With the development of the Domestic Internet industry, although the trillion-scale super cluster is not as rare as a few years ago, it is also rare, especially the opportunity to troubleshoot the performance of super trillion-scale super cluster is even more rare.

The performance failure troubleshooting of Hadoop NameNode with a scale of more than one trillion is also the biggest cluster, the longest time, the largest troubleshooting workload and the most hair loss I have encountered in the years since I started my business. Finally, I had to turn to Daniel for help.

Therefore, after the problem was solved, I immediately recorded the whole process of the investigation and summarized it. I hope it can be helpful to all the students who saw it. Enjoy:

Up for

The cause of the matter is due to recent customer feedback recording database LSQL performance suddenly deteriorated, before the second level response of data query and retrieval, but now always in the “circle”, stuck. Since it was a sudden phenomenon, the business change was ruled out in advance by the on-site staff, but no problems were found.

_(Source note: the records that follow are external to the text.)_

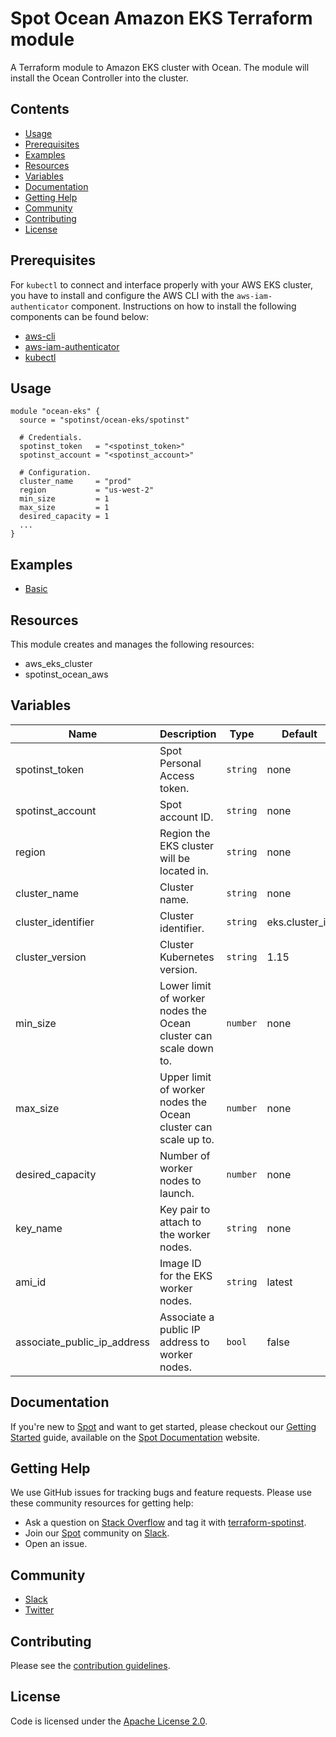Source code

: # Spot Ocean Amazon EKS Terraform module

A Terraform module to Amazon EKS cluster with Ocean. The module will install the Ocean Controller into the cluster.

## Contents

- [Usage](#usage)
- [Prerequisites](#prerequisites)
- [Examples](#examples)
- [Resources](#resources)
- [Variables](#variables)
- [Documentation](#documentation)
- [Getting Help](#getting-help)
- [Community](#community)
- [Contributing](#contributing)
- [License](#license)

## Prerequisites

For `kubectl` to connect and interface properly with your AWS EKS cluster, you have to install and configure the AWS CLI with the `aws-iam-authenticator` component. Instructions on how to install the following components can be found below:

- [aws-cli](https://docs.aws.amazon.com/cli/latest/userguide/install-cliv2.html)
- [aws-iam-authenticator](https://docs.aws.amazon.com/eks/latest/userguide/install-aws-iam-authenticator.html)
- [kubectl](https://docs.aws.amazon.com/eks/latest/userguide/install-kubectl.html)

## Usage

```hcl
module "ocean-eks" {
  source = "spotinst/ocean-eks/spotinst"

  # Credentials.
  spotinst_token   = "<spotinst_token>"
  spotinst_account = "<spotinst_account>"

  # Configuration.
  cluster_name     = "prod"
  region           = "us-west-2"
  min_size         = 1
  max_size         = 1
  desired_capacity = 1
  ...
}
```

## Examples

- [Basic](examples/basic)

## Resources

This module creates and manages the following resources:

- aws_eks_cluster
- spotinst_ocean_aws

## Variables

| Name                        | Description                                                      | Type     | Default        | Required |
| --------------------------- | ---------------------------------------------------------------- | -------- | -------------- | :------: |
| spotinst_token              | Spot Personal Access token.                                      | `string` | none           |   yes    |
| spotinst_account            | Spot account ID.                                                 | `string` | none           |   yes    |
| region                      | Region the EKS cluster will be located in.                       | `string` | none           |   yes    |
| cluster_name                | Cluster name.                                                    | `string` | none           |   yes    |
| cluster_identifier          | Cluster identifier.                                              | `string` | eks.cluster_id |    no    |
| cluster_version             | Cluster Kubernetes version.                                      | `string` | 1.15           |    no    |
| min_size                    | Lower limit of worker nodes the Ocean cluster can scale down to. | `number` | none           |   yes    |
| max_size                    | Upper limit of worker nodes the Ocean cluster can scale up to.   | `number` | none           |   yes    |
| desired_capacity            | Number of worker nodes to launch.                                | `number` | none           |   yes    |
| key_name                    | Key pair to attach to the worker nodes.                          | `string` | none           |    no    |
| ami_id                      | Image ID for the EKS worker nodes.                               | `string` | latest         |    no    |
| associate_public_ip_address | Associate a public IP address to worker nodes.                   | `bool`   | false          |    no    |

## Documentation

If you're new to [Spot](https://spot.io/) and want to get started, please checkout our [Getting Started](https://docs.spot.io/connect-your-cloud-provider/) guide, available on the [Spot Documentation](https://docs.spot.io/) website.

## Getting Help

We use GitHub issues for tracking bugs and feature requests. Please use these community resources for getting help:

- Ask a question on [Stack Overflow](https://stackoverflow.com/) and tag it with [terraform-spotinst](https://stackoverflow.com/questions/tagged/terraform-spotinst/).
- Join our [Spot](https://spot.io/) community on [Slack](http://slack.spot.io/).
- Open an issue.

## Community

- [Slack](http://slack.spot.io/)
- [Twitter](https://twitter.com/spot_hq/)

## Contributing

Please see the [contribution guidelines](CONTRIBUTING.md).

## License

Code is licensed under the [Apache License 2.0](LICENSE).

As the first large project with a data volume of one trillion yuan received after the establishment of my company, I also attach great importance to it and went to the site as soon as possible.

Here introduce the platform architecture, the bottom using Hadoop distributed storage, the intermediate database using LSQL, real-time data import using Kafka. The daily data scale is 50 billion, the data storage cycle is 90 days, and there are more than 4000 data tables in total. Among them, the largest single table data scale is nearly 2 trillion records, the total data scale is nearly 5 trillion, and the storage space occupies 8PB.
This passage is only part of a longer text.